- [DATA RECORDS]:

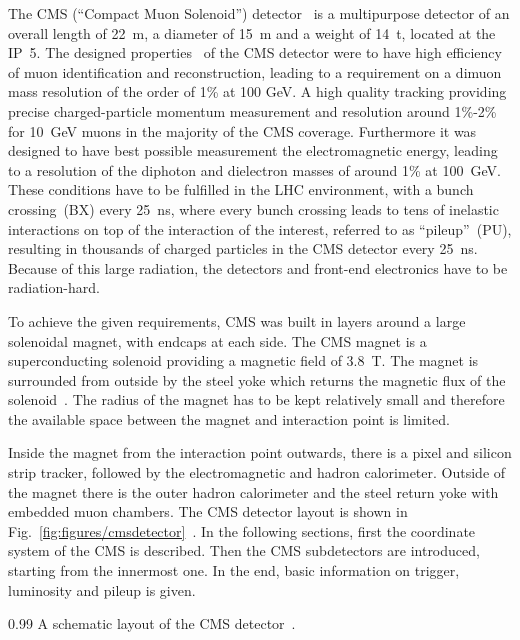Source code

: The CMS (``Compact Muon Solenoid'') detector~\cite{Chatrchyan:2008aa} is a multipurpose detector of an overall length of 22~m, a diameter of 15~m and a weight of 14~t, located at the IP~5. The designed properties~\cite{CMSproposal} of the CMS  detector were to have high efficiency of muon identification and reconstruction, leading to a requirement on  a dimuon mass resolution of the order of 1\% at 100 GeV. A high quality tracking providing precise charged-particle momentum measurement and resolution around 1\%-2\% for 10~GeV muons in the majority of the CMS coverage. Furthermore it was designed to have best possible measurement the electromagnetic energy, leading to a resolution of the diphoton and dielectron masses of around 1\% at 100~GeV. These conditions have to be fulfilled in the LHC environment, with a bunch crossing~(BX) every 25~ns, where every bunch crossing leads to tens of inelastic interactions on top of the interaction of the interest, referred to as ``pileup''~(PU), resulting in thousands of charged particles in the CMS detector every 25~ns. Because of this large radiation, the detectors and front-end electronics have to be radiation-hard.

To achieve the given requirements, CMS was built in layers around a large solenoidal magnet, with endcaps at each side. The CMS magnet is a superconducting solenoid providing a magnetic field of 3.8~T. The magnet is surrounded from outside by the steel yoke which returns the magnetic flux of the solenoid~\cite{tdrMagnet}. The radius of the magnet has to be kept relatively small and therefore the available space between the magnet and interaction point is limited.

Inside the magnet from the interaction point outwards, there is a pixel and silicon strip tracker, followed by the electromagnetic and hadron calorimeter. Outside of the magnet there is the outer hadron calorimeter and the steel return yoke with embedded muon chambers. The CMS detector layout is shown in Fig.~\ref{fig:figures/cmsdetector}~\cite{website:CMSdet}. In the following sections, first the coordinate system of the CMS is described. Then the CMS subdetectors are introduced, starting from the innermost one. In the end, basic information on trigger, luminosity and pileup is given.


                 {0.99}       %
                 { A schematic layout of the CMS detector~\cite{website:CMSdet}. }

- [TO DO]: Restate word for word the lines from the one holding "To achieve the" to the end of the listing, both ends included, and nothing more.

- [EXERCISE SOLUTION]:
To achieve the given requirements, CMS was built in layers around a large solenoidal magnet, with endcaps at each side. The CMS magnet is a superconducting solenoid providing a magnetic field of 3.8~T. The magnet is surrounded from outside by the steel yoke which returns the magnetic flux of the solenoid~\cite{tdrMagnet}. The radius of the magnet has to be kept relatively small and therefore the available space between the magnet and interaction point is limited.

Inside the magnet from the interaction point outwards, there is a pixel and silicon strip tracker, followed by the electromagnetic and hadron calorimeter. Outside of the magnet there is the outer hadron calorimeter and the steel return yoke with embedded muon chambers. The CMS detector layout is shown in Fig.~\ref{fig:figures/cmsdetector}~\cite{website:CMSdet}. In the following sections, first the coordinate system of the CMS is described. Then the CMS subdetectors are introduced, starting from the innermost one. In the end, basic information on trigger, luminosity and pileup is given.


                 {0.99}       %
                 { A schematic layout of the CMS detector~\cite{website:CMSdet}. }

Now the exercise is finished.